Del H Khan, international expert
Del H Khan, international expert

“According to PwC, a whopping 83% of employers think remote work is “the bomb!”, and 55% of us would rather be chilling at home in our PJs, working at least three days a week. Stanford University chimes in with some hard-hitting stats – remote workers are apparently 13% more productive, happier than a seagull with a french fry, and less likely to pull a Houdini on their jobs. Now, McKinsey & Company slides into the scene, waving the hybrid model flag like it’s the hottest thing since sliced bread. They say it’s not just about the job – it’s about diversity, equity, and inclusion. In other words, mandatory RTO might just throw a wrench in the gears of progress on that front. LinkedIn drops some truth bombs too – 83% of job seekers are on the prowl for flexible working arrangements. And here’s the kicker: 57% of us would seriously consider ghosting our jobs if remote work options vanish. In a world where remote is the new black, forcing everyone back to the office is like trying to fit a square peg into a round hole. It’s clear as day – if we want to keep the rockstars on our team, we need a savvy, tailored approach that caters to the modern workforce’s diverse needs. Because, in the post-pandemic jungle, it’s either “adapted” or “get left behind”. Let’s keep it real, keep it flexible, and keep our workforce thriving!”
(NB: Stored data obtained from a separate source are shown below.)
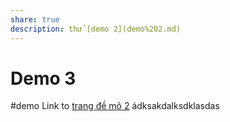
```yaml
---
share: true
description: thử [demo 2](demo%202.md)
---
```

# Demo 3
#demo 
Link to [trang đề mô 2](Demo%202.md#Head%202) ádksakdalksdklasdas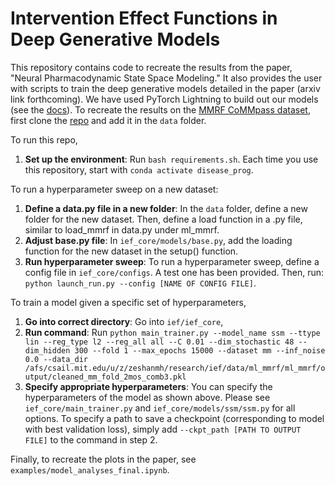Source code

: # Intervention Effect Functions in Deep Generative Models

This repository contains code to recreate the results from the paper, "Neural Pharmacodynamic State Space Modeling." It also provides the user with scripts to train the deep generative models detailed in the paper (arxiv link forthcoming). We have used PyTorch Lightning to build out our models (see the [docs](https://pytorch-lightning.readthedocs.io/en/latest/)). To recreate the results on the [MMRF CoMMpass dataset](https://research.themmrf.org/), first clone the [repo](https://github.com/clinicalml/ml_mmrf) and add it in the ```data``` folder.

To run this repo, 
1. **Set up the environment**: Run `bash requirements.sh`. Each time you use this repository, start with `conda activate disease_prog`.

To run a hyperparameter sweep on a new dataset: 
1. **Define a data.py file in a new folder**: In the ```data``` folder, define a new folder for the new dataset. Then, define a load function in a .py file, similar to load_mmrf in data.py under ml_mmrf.
2. **Adjust base.py file**: In ```ief_core/models/base.py```, add the loading function for the new dataset in the setup() function.
3. **Run hyperparameter sweep**: To run a hyperparameter sweep, define a config file in ```ief_core/configs```. A test one has been provided. Then, run: ```python launch_run.py --config [NAME OF CONFIG FILE]```. 

To train a model given a specific set of hyperparameters, 
1. **Go into correct directory**: Go into ```ief/ief_core```, 
2. **Run command**: Run ```python main_trainer.py --model_name ssm --ttype lin --reg_type l2 --reg_all all --C 0.01 --dim_stochastic 48 --dim_hidden 300 --fold 1 --max_epochs 15000 --dataset mm --inf_noise 0.0 --data_dir /afs/csail.mit.edu/u/z/zeshanmh/research/ief/data/ml_mmrf/ml_mmrf/output/cleaned_mm_fold_2mos_comb3.pkl```
3. **Specify appropriate hyperparameters**: You can specify the hyperparameters of the model as shown above. Please see ```ief_core/main_trainer.py``` and ```ief_core/models/ssm/ssm.py``` for all options. To specify a path to save a checkpoint (corresponding to model with best validation loss), simply add ```--ckpt_path [PATH TO OUTPUT FILE]``` to the command in step 2.

Finally, to recreate the plots in the paper, see ```examples/model_analyses_final.ipynb```. 
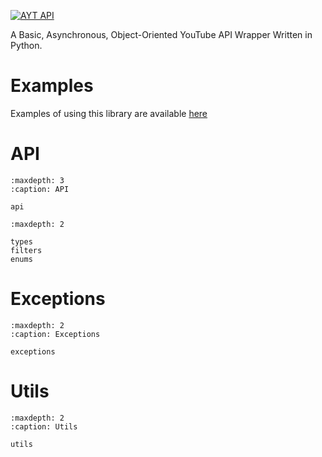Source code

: [![AYT API](https://ayt-api.revnoplex.xyz/ayt-api.svg)](https://ayt-api.revnoplex.xyz)

A Basic, Asynchronous, Object-Oriented YouTube API Wrapper Written in Python.

# Examples
Examples of using this library are available [here](https://github.com/Revnoplex/ayt-api/tree/main/examples)

# API
```{toctree}
:maxdepth: 3
:caption: API

api
```
```{toctree}
:maxdepth: 2

types
filters
enums
```
# Exceptions
```{toctree}
:maxdepth: 2
:caption: Exceptions

exceptions
```
# Utils
```{toctree}
:maxdepth: 2
:caption: Utils

utils
```
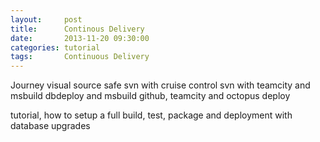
```yaml
---
layout:     post 
title:		Continous Delivery
date:       2013-11-20 09:30:00
categories: tutorial
tags:		Continuous Delivery
---
```


Journey
visual source safe
svn with cruise control
svn with teamcity and msbuild
dbdeploy and msbuild
github, teamcity and octopus deploy

tutorial, how to setup a full build, test, package and deployment with database upgrades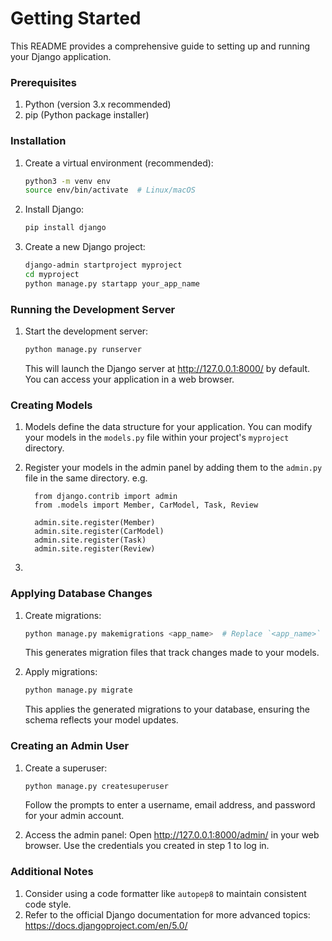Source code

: # Getting Started

This README provides a comprehensive guide to setting up and running your Django application.
         

### Prerequisites
1. Python (version 3.x recommended)
2. pip (Python package installer)

### Installation
1. Create a virtual environment (recommended):
    ```bash
    python3 -m venv env
    source env/bin/activate  # Linux/macOS

    ```

2. Install Django:
    ```bash
    pip install django
    ```

3. Create a new Django project:
    ```bash
    django-admin startproject myproject
    cd myproject         
   python manage.py startapp your_app_name
    ```

### Running the Development Server
1. Start the development server:
    ```bash
    python manage.py runserver
    ```

    This will launch the Django server at http://127.0.0.1:8000/ by default. You can access your application in a web browser.

### Creating Models
1. Models define the data structure for your application. You can modify your models in the `models.py` file within your project's `myproject` directory.

2. Register your models in the admin panel by adding them to the `admin.py` file in the same directory. e.g.  

         from django.contrib import admin
         from .models import Member, CarModel, Task, Review
         
         admin.site.register(Member)
         admin.site.register(CarModel)
         admin.site.register(Task)
         admin.site.register(Review)
3. 
### Applying Database Changes
1. Create migrations:
    ```bash
    python manage.py makemigrations <app_name>  # Replace `<app_name>` with your app's name (optional)
    ```

    This generates migration files that track changes made to your models.

2. Apply migrations:
    ```bash
    python manage.py migrate
    ```

    This applies the generated migrations to your database, ensuring the schema reflects your model updates.

### Creating an Admin User
1. Create a superuser:
    ```bash
    python manage.py createsuperuser
    ```

    Follow the prompts to enter a username, email address, and password for your admin account.

2. Access the admin panel:
    Open http://127.0.0.1:8000/admin/ in your web browser. Use the credentials you created in step 1 to log in.

### Additional Notes
1. Consider using a code formatter like `autopep8` to maintain consistent code style.
2. Refer to the official Django documentation for more advanced topics: https://docs.djangoproject.com/en/5.0/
Atef Malak, TVET&LM Consultant
Atef Malak, TVET&LM Consultant

“According to some experts, going back to work full-time by the end of 2024 will be beneficial from two perspectives: it will boost production and foster better relationships between management and employees. On the other hand, other experts think that RTO will have a negative effect on staff productivity and that many staff members may leave their positions in search of new opportunities. It initially depends, in my opinion, on the economic sector. Regarding the production industry, RTO will undoubtedly increase employee dedication and productivity across a range of industrial lines. But that might not be the case in other economic sectors, like ICT, programming, internet marketing, and other online services.”